It wasn’t a secret; in fact, it was so obvious that people often gasped, yet my parents never talked with me about it. For them it was easier to ignore the problem and pretend normality. Where they saw only perfection in their firstborn child, others saw tragedy. In later years, I asked my parents all my plaguing questions, but everything was “fine,” no difficulties remembered. Without a dangerous excavation, I could not unearth my parents’ disappointment they hastily buried in 1951. Their reticence during my childhood made me fearful of probing too deeply, so I pretended all was “fine” and kept quiet. In my silence, my secrets remained buried.
***
I was born with a birthmark.
Doctors called my birthmark a port wine stain, like the color of a rich port wine. While some colored areas ranged in hue from a pale rosé to a dark zinfandel, other areas were as dark as grape juice; moreover, the colored patches felt warmer compared to my white skin and turned shades darker whenever I was cold. The birthmark’s texture, as smooth as my white skin, didn’t curtail the shock. In the fifties, doctors didn’t know much about birthmarks but discouraged skin grafts to hide the purple color because the grafts were as unsightly as the purple coloring. My parents agreed with the doctors. I would live with the irregular color splashes. By the time I was six, my parents had learned to ignore my difference and treated me as if I was the same as any other kid.
Never realizing I was truly different, I started first grade. Miss Trainer, the first grade teacher, exuded kindness, vitality, and patience as she awakened our minds. I liked her from the beginning. Liking all my classmates was another matter.
“What’s that red stuff on your arm?” a freckle-faced girl named Lois asked.

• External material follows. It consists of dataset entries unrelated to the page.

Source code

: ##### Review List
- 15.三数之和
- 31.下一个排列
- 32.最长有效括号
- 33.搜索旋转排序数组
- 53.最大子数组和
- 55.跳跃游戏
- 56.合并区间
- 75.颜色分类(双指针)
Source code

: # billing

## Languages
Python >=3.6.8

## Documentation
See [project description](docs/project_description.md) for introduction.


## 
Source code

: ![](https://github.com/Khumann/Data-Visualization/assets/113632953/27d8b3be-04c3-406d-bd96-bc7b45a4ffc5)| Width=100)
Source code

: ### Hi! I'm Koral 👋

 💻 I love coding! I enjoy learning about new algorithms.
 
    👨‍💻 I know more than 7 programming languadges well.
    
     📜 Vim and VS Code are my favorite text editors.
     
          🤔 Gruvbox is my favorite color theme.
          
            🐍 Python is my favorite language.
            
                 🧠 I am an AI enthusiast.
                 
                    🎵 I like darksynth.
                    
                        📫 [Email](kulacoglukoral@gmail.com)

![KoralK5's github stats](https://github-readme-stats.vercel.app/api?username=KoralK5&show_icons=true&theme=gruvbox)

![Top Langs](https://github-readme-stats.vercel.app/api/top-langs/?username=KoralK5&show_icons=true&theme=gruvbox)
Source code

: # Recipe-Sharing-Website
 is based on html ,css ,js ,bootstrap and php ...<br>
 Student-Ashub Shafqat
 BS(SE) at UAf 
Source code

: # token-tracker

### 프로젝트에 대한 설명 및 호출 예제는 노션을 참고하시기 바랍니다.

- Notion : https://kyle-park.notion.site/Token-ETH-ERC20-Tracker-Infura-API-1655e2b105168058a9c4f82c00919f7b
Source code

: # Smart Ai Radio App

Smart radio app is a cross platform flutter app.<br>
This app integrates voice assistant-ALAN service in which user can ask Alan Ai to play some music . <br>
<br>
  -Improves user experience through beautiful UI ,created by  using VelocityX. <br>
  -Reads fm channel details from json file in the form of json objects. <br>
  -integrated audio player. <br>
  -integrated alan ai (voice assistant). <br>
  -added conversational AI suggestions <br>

“Nothing,” I mumbled, instantly aware that I should know the answer but didn’t. A strange feeling of shame came over me as if Mom had just caught me making ugly faces at my brother. Unable to explain, I sank lower in my desk.
“Did you paint your arm?” a chubby boy in the back row asked.
I buried my nose in my wide-lined pad of paper, fiddled with my new plump pencil, and tried to look busy, but their questions lingered in my mind. “What was that red stuff on my arm?” I wondered, and stole a peek at the offensive arm. Mom once told me it was my birthmark as if saying, “Yes, that’s your ear.” I didn’t understand what a birthmark was. Would it go away? Would it get bigger? Was it catching? Since neither Mom nor Dad talked with me about my birthmark, I concluded that the subject, like bad words, shouldn’t be mentioned, so I locked away my questions.
Despite my confusion, I tried to be a good student, tried to be as quiet and unobtrusive as possible, and tried not to cry like my baby brother when classmates teased me. Lois, the freckle-faced, smart-mouthed girl in my class, tormented me the most. I hated her.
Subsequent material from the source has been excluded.